France | France, Cour administrative d'appel de NANTES, 5ème chambre, 18 juin 2024, 22NT02831


Vu la procédure suivante :



Procédure contentieuse antérieure :



Mme C... B..., agissant en son nom et en tant que représentante légale des enfants A... et D... E..., a demandé au tribunal administratif de Nantes d'annuler la décision du 19 mai 2021 par laquelle la commission de recours contre les décisions de refus de visa d'entrée en France a rejeté le recours formé contre la décision du 11 février 2021 de l'autorité consulaire française à Lagos (Nigéria) refusant de délivrer aux jeunes A... et D... E... un visa d'entrée et de long

séjour au titre de la réunification familiale.

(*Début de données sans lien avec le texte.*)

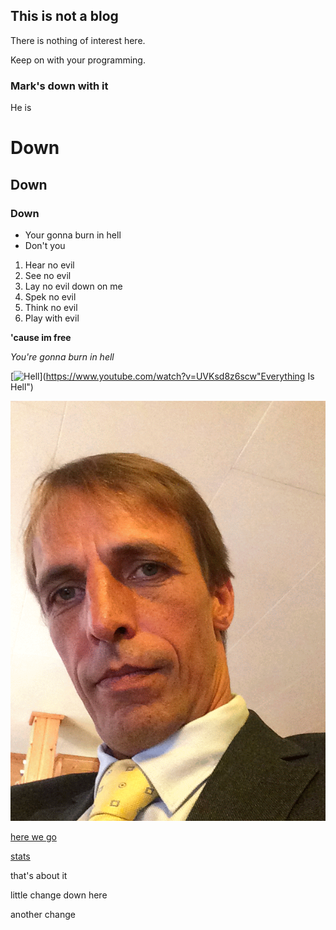 ## This is not a blog

There is nothing of interest here. 

Keep on with your programming. 


### Mark's down with it

He is

# Down
## Down
### Down

- Your gonna burn in hell
- Don't you

1. Hear no evil
2. See no evil
3. Lay no evil down on me
4. Spek no evil
5. Think no evil
6. Play with evil 


**'cause im free**
 
_You're gonna burn in hell_ 

[![Hell](https://media2.giphy.com/media/zyN79NoU74pby/200_s.gif)](https://www.youtube.com/watch?v=UVKsd8z6scw"Everything Is Hell")



[![Hell](/common/images/IMG_4438-ANIMATION.gif)](https://www.youtube.com/watch?v=UVKsd8z6scw"well")


[here we go ](https://www.youtube.com/watch?v=OmNXCJt7K3Q)

[stats](./five.html)


that's about it

little change down here

another change
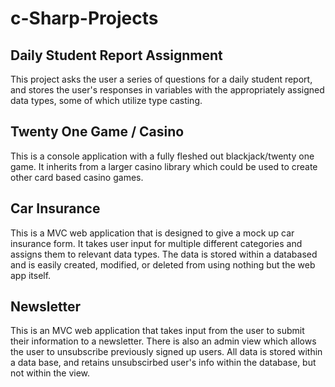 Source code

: # c-Sharp-Projects

## Daily Student Report Assignment
This project asks the user a series of questions for a daily student report, and stores the user's responses in variables with the appropriately assigned data types, some of which utilize type casting.

## Twenty One Game / Casino
This is a console application with a fully fleshed out blackjack/twenty one game. It inherits from a larger casino library which could be used to create other card based casino games. 

## Car Insurance
This is a MVC web application that is designed to give a mock up car insurance form. It takes user input for multiple different categories and assigns them to relevant data types. The data is stored within a databased and is easily created, modified, or deleted from using nothing but the web app itself.

## Newsletter
This is an MVC web application that takes input from the user to submit their information to a newsletter. There is also an admin view which allows the user to unsubscribe previously signed up users. All data is stored within a data base, and retains unsubscirbed user's info within the database, but not within the view. 
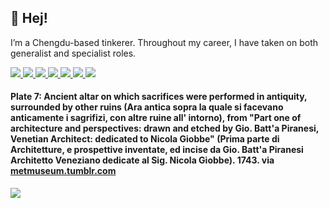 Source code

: <p>
  <h2>👋 Hej!</h2>
<p>I’m a Chengdu-based tinkerer. Throughout my career, I have taken on both generalist and specialist roles.</p> 
<p> 
  <a href="https://mgx.me/">
    <img src="https://img.shields.io/badge/whois-mgx.me-red" />
  </a>         
  <a href="https://html.earth/">
    <img src="https://img.shields.io/badge/use-html.earth-green" />
  </a> 
  <a href="https://orma.zip/">
    <img src="https://img.shields.io/badge/view-orma.zip-orange" />
  </a>   
  <a href="https://mishka.contact/">
    <img src="https://img.shields.io/badge/try-mishka.contact-blue" />
  </a>   
  <a href="mailto:hi@mgx.me">
    <img src="https://img.shields.io/badge/contact-email-important" />
  </a>   
<a href="https://twitter.com/jotzilla">
    <img src="https://img.shields.io/twitter/follow/jotzilla?style=social" /> 
</a>
<a href="https://www.instagram.com/thedeadauthor/">
    <img src="https://img.shields.io/badge/thedeadauthor-E4405F?style=flat-square&logo=Instagram&logoColor=white" /> 
</a>
 
<h4>Plate 7: Ancient altar on which sacrifices were performed in antiquity, surrounded by other ruins (Ara antica sopra la quale si facevano anticamente i sagrifizi, con altre ruine all' intorno), from "Part one of architecture and perspectives: drawn and etched by Gio. Batt'a Piranesi, Venetian Architect: dedicated to Nicola Giobbe" (Prima parte di Architetture, e prospettive inventate, ed incise da Gio. Batt'a Piranesi Architetto Veneziano dedicate al Sig. Nicola Giobbe). 1743. via <a href="https://metmuseum.tumblr.com/">metmuseum.tumblr.com</a></h4><p> <img align="center" src='https://64.media.tumblr.com/c2c22480a217c6ebbd0f91180eb0c398/fdac15dbda7af037-cf/s1280x1920/314be269607712a234652df1d931f1a64e1a657a.jpg'></p> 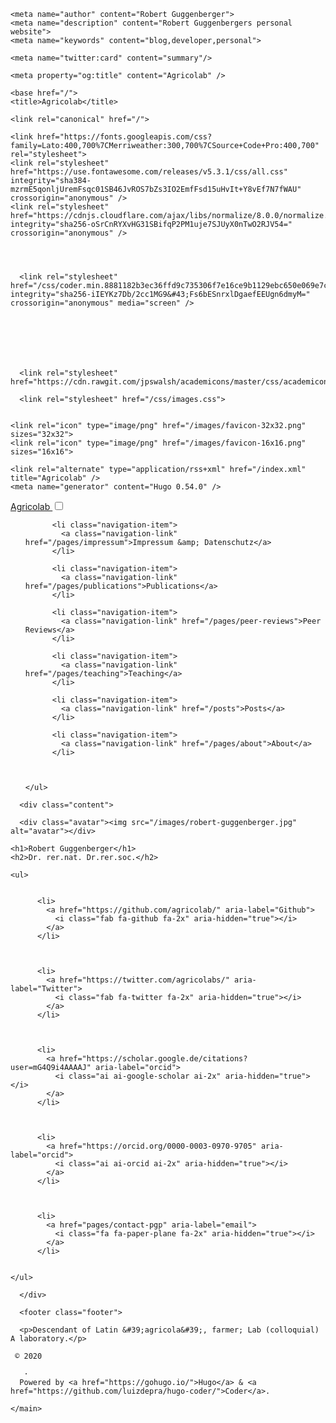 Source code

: <!DOCTYPE html>
<html lang="en-us">

  <head>
    <meta charset="utf-8">
    <meta name="viewport" content="width=device-width, initial-scale=1.0">

    <meta name="author" content="Robert Guggenberger">
    <meta name="description" content="Robert Guggenbergers personal website">
    <meta name="keywords" content="blog,developer,personal">

    <meta name="twitter:card" content="summary"/>
<meta name="twitter:title" content="Agricolab"/>
<meta name="twitter:description" content="Robert Guggenbergers personal website"/>

    <meta property="og:title" content="Agricolab" />
<meta property="og:description" content="Robert Guggenbergers personal website" />
<meta property="og:type" content="website" />
<meta property="og:url" content="/" />

<meta property="og:updated_time" content="2019-10-15T00:00:00&#43;02:00"/>


    <base href="/">
    <title>Agricolab</title>

    <link rel="canonical" href="/">

    <link href="https://fonts.googleapis.com/css?family=Lato:400,700%7CMerriweather:300,700%7CSource+Code+Pro:400,700" rel="stylesheet">
    <link rel="stylesheet" href="https://use.fontawesome.com/releases/v5.3.1/css/all.css" integrity="sha384-mzrmE5qonljUremFsqc01SB46JvROS7bZs3IO2EmfFsd15uHvIt+Y8vEf7N7fWAU" crossorigin="anonymous" />
    <link rel="stylesheet" href="https://cdnjs.cloudflare.com/ajax/libs/normalize/8.0.0/normalize.min.css" integrity="sha256-oSrCnRYXvHG31SBifqP2PM1uje7SJUyX0nTwO2RJV54=" crossorigin="anonymous" />

    
      
      
      <link rel="stylesheet" href="/css/coder.min.8881182b3ec36ffd9c735306f7e16ce9b1129ebc650e069e7c4114827e9d9b23.css" integrity="sha256-iIEYKz7Db/2cc1MG9&#43;Fs6bESnrxlDgaefEEUgn6dmyM=" crossorigin="anonymous" media="screen" />
    

    

    

    
      <link rel="stylesheet" href="https://cdn.rawgit.com/jpswalsh/academicons/master/css/academicons.min.css">
    
      <link rel="stylesheet" href="/css/images.css">
    

    <link rel="icon" type="image/png" href="/images/favicon-32x32.png" sizes="32x32">
    <link rel="icon" type="image/png" href="/images/favicon-16x16.png" sizes="16x16">

    <link rel="alternate" type="application/rss+xml" href="/index.xml" title="Agricolab" />
    <meta name="generator" content="Hugo 0.54.0" />
  </head>

  <body class=" ">
    <main class="wrapper">
      <nav class="navigation">
  <section class="container">
    <a class="navigation-title" href="/">
      Agricolab
    </a>
    <input type="checkbox" id="menu-toggle" />
    <label class="menu-button float-right" for="menu-toggle"><i class="fas fa-bars"></i></label>
    <ul class="navigation-list">
      
        
          <li class="navigation-item">
            <a class="navigation-link" href="/pages/impressum">Impressum &amp; Datenschutz</a>
          </li>
        
          <li class="navigation-item">
            <a class="navigation-link" href="/pages/publications">Publications</a>
          </li>
        
          <li class="navigation-item">
            <a class="navigation-link" href="/pages/peer-reviews">Peer Reviews</a>
          </li>
        
          <li class="navigation-item">
            <a class="navigation-link" href="/pages/teaching">Teaching</a>
          </li>
        
          <li class="navigation-item">
            <a class="navigation-link" href="/posts">Posts</a>
          </li>
        
          <li class="navigation-item">
            <a class="navigation-link" href="/pages/about">About</a>
          </li>
        
      
      
    </ul>
  </section>
</nav>


      <div class="content">
        
  <section class="container centered">
  <div class="about">
    
      <div class="avatar"><img src="/images/robert-guggenberger.jpg" alt="avatar"></div>
    
    <h1>Robert Guggenberger</h1>
    <h2>Dr. rer.nat. Dr.rer.soc.</h2>
    
    <ul>
      
        
          <li>
            <a href="https://github.com/agricolab/" aria-label="Github">
              <i class="fab fa-github fa-2x" aria-hidden="true"></i>
            </a>
          </li>
        
      
        
          <li>
            <a href="https://twitter.com/agricolabs/" aria-label="Twitter">
              <i class="fab fa-twitter fa-2x" aria-hidden="true"></i>
            </a>
          </li>
        
      
        
          <li>
            <a href="https://scholar.google.de/citations?user=mG4Q9i4AAAAJ" aria-label="orcid">
              <i class="ai ai-google-scholar ai-2x" aria-hidden="true"></i>
            </a>
          </li>
        
      
        
          <li>
            <a href="https://orcid.org/0000-0003-0970-9705" aria-label="orcid">
              <i class="ai ai-orcid ai-2x" aria-hidden="true"></i>
            </a>
          </li>
        
      
        
          <li>
            <a href="pages/contact-pgp" aria-label="email">
              <i class="fa fa-paper-plane fa-2x" aria-hidden="true"></i>
            </a>
          </li>
        
      
    </ul>
    
  </div>
</section>


      </div>

      <footer class="footer">
  <section class="container">
    
      <p>Descendant of Latin &#39;agricola&#39;, farmer; Lab (colloquial) A laboratory.</p>
    
     © 2020
    
       · 
      Powered by <a href="https://gohugo.io/">Hugo</a> & <a href="https://github.com/luizdepra/hugo-coder/">Coder</a>.
    
    
  </section>
</footer>

    </main>

    

  </body>

</html>
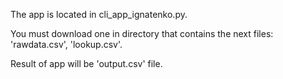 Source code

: The app is located in cli_app_ignatenko.py.

You must download one in directory that contains the next files:
'rawdata.csv',
'lookup.csv'.

Result of app will be 'output.csv' file.
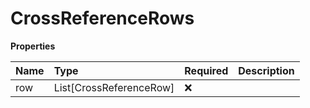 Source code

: # CrossReferenceRows

**Properties**

| Name | Type                    | Required | Description |
| :--- | :---------------------- | :------- | :---------- |
| row  | List[CrossReferenceRow] | ❌       |             |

Par un jugement n° 2114754 du 11...

Vu la procédure suivante :

Procédure contentieuse antérieure :

Mme C... B..., agissant en son nom et en tant que représentante légale des enfants A... et D... E..., a demandé au tribunal administratif de Nantes d'annuler la décision du 19 mai 2021 par laquelle la commission de recours contre les décisions de refus de visa d'entrée en France a rejeté le recours formé contre la décision du 11 février 2021 de l'autorité consulaire française à Lagos (Nigéria) refusant de délivrer aux jeunes A... et D... E... un visa d'entrée et de long séjour au titre de la réunification familiale.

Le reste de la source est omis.